Electric metal contacts to monolayer blue phosphorus: electronic and chemical properties

The contact nature when monolayer blue phosphorus (blueP) interfaces with three transition metal electrodes (i. e., Pd, Ir, and Pt) was unraveled by the ab initio density functional theory calculations. Specifically, n-type Schottky contact is observed for Ir(111)-blueP, in contrast, p-type Schottky contacts are formed for Pd(111)- and Pt(111)-blueP. The Fermi level is pinned partially at metal-blueP interfaces due to two interfacial behaviors: one being the modification of metal work function caused by interface dipole formation ascribed to a redistribution of charges, and the other being the production of gap states that are dominated by P p-orbitals since the intralayer P-P bonds are weakened by the interfacial metal-P interactions. The incorporation of metal substrates would also significantly alter the chemical properties of the adsorbed monolayer blueP. The binding strength of hydrogen can be enhanced by as much as 0.9 eV, which resulted from two parts: one is the charge transfer from metal substrate to monolayer blueP rendering a stronger H-P coupling; the other is a strong interfacial interaction after the hydrogen adsorption.
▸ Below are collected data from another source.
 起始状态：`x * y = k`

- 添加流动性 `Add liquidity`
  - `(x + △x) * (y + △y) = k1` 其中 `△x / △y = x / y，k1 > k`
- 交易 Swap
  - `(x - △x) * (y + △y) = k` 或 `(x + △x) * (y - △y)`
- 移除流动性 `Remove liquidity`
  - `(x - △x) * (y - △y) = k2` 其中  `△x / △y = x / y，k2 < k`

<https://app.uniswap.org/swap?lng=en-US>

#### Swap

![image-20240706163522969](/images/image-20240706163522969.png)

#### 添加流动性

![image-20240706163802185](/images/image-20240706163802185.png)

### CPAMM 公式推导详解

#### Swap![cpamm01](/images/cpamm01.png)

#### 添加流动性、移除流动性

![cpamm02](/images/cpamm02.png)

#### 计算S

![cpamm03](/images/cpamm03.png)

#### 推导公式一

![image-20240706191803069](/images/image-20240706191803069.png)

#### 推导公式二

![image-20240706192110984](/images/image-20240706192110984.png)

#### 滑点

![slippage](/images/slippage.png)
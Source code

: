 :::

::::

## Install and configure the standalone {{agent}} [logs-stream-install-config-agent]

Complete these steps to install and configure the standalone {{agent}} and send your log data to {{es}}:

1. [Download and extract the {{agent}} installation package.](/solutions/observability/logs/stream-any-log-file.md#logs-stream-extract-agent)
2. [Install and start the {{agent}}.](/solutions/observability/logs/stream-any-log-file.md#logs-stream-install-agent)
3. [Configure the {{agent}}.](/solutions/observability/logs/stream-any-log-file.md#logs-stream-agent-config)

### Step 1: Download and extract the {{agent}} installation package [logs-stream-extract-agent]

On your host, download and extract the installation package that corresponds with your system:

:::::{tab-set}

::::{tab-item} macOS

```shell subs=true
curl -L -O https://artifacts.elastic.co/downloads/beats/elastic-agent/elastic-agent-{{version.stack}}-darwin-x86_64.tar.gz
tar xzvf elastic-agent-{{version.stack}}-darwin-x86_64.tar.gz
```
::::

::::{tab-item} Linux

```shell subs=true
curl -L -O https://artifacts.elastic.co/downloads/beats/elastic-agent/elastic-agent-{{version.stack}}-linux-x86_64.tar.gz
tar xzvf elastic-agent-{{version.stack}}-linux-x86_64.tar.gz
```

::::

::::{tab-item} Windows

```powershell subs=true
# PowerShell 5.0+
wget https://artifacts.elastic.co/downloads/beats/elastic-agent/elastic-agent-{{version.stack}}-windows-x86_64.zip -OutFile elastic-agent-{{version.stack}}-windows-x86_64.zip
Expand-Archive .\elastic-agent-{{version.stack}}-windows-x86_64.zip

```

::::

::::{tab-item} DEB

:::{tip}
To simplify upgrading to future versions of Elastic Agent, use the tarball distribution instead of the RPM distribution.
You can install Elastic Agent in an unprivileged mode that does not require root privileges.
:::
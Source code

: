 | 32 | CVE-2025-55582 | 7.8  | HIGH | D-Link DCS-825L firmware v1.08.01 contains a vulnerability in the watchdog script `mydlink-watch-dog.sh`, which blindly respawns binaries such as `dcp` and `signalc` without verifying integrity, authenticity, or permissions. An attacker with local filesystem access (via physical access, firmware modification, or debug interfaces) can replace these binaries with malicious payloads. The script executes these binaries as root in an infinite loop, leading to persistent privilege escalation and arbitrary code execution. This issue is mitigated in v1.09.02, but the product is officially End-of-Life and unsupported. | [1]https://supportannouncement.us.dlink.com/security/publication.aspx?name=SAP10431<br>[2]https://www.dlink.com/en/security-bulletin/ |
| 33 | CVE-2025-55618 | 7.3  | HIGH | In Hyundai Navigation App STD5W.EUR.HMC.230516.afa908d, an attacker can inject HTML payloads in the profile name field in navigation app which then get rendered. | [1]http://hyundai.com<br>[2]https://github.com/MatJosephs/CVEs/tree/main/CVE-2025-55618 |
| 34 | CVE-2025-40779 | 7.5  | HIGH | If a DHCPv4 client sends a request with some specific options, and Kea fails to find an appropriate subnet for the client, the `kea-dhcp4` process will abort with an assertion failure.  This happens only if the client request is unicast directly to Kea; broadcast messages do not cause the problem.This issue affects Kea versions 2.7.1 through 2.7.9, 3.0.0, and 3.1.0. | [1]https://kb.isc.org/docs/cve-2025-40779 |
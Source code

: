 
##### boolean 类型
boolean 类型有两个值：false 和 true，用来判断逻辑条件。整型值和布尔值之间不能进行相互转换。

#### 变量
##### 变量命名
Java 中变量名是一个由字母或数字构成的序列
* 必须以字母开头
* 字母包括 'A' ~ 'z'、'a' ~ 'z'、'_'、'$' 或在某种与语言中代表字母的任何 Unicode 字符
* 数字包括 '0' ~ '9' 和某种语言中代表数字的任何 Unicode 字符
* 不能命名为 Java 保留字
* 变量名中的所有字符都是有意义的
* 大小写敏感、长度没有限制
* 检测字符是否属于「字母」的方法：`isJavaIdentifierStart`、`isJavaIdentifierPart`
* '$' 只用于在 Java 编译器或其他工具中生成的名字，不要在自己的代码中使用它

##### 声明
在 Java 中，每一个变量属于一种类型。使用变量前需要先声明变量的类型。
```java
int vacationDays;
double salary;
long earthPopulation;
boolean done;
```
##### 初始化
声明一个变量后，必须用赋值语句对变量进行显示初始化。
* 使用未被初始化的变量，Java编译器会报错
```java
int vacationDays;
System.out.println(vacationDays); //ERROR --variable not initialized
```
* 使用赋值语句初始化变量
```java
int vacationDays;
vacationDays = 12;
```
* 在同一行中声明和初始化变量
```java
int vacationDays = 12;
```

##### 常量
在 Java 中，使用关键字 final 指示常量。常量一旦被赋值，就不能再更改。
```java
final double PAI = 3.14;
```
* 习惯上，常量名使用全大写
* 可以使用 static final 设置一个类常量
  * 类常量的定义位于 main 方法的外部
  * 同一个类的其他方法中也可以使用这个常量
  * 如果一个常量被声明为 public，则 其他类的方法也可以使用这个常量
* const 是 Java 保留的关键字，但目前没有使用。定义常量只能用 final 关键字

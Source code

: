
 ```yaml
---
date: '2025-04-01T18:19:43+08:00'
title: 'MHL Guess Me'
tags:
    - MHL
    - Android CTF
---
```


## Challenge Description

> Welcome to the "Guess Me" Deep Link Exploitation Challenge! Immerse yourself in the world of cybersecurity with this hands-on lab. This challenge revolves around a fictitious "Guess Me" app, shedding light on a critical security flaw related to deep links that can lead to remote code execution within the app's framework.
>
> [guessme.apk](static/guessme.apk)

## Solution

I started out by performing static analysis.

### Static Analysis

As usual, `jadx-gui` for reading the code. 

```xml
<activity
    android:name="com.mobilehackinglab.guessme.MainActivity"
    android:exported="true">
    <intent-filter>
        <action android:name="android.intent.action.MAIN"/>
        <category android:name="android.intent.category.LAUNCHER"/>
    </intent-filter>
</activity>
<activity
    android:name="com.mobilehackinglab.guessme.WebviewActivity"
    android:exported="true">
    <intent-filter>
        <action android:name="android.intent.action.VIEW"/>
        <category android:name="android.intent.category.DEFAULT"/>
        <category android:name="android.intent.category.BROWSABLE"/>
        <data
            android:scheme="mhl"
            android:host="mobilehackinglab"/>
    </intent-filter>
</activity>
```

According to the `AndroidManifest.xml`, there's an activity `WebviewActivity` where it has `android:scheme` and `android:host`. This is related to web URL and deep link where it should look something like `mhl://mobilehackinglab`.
The free energy change of H adsorption onto Ir(111)-blueP is as low as 0.16 eV which is comparable to the most efficient catalyst of Pt. These findings would provide theoretical guidance for the future design of electronic devices based on blueP and exploration of its potential in novel catalysts for hydrogen evolution reaction.

Automated summary

The nature of the contact between monolayer blue phosphorus and transition metal electrodes was investigated using density functional theory calculations. The results showed different types of Schottky contacts for different metals, with the Fermi level pinned at the metal-blueP interfaces due to interface dipole formation and the production of gap states dominated by P p-orbitals. The addition of metal substrates also significantly altered the chemical properties of the adsorbed monolayer blueP, enhancing the binding strength of hydrogen and making it comparable to Pt catalysts. These findings provide theoretical guidance for the design of electronic devices based on blueP and the development of novel catalysts.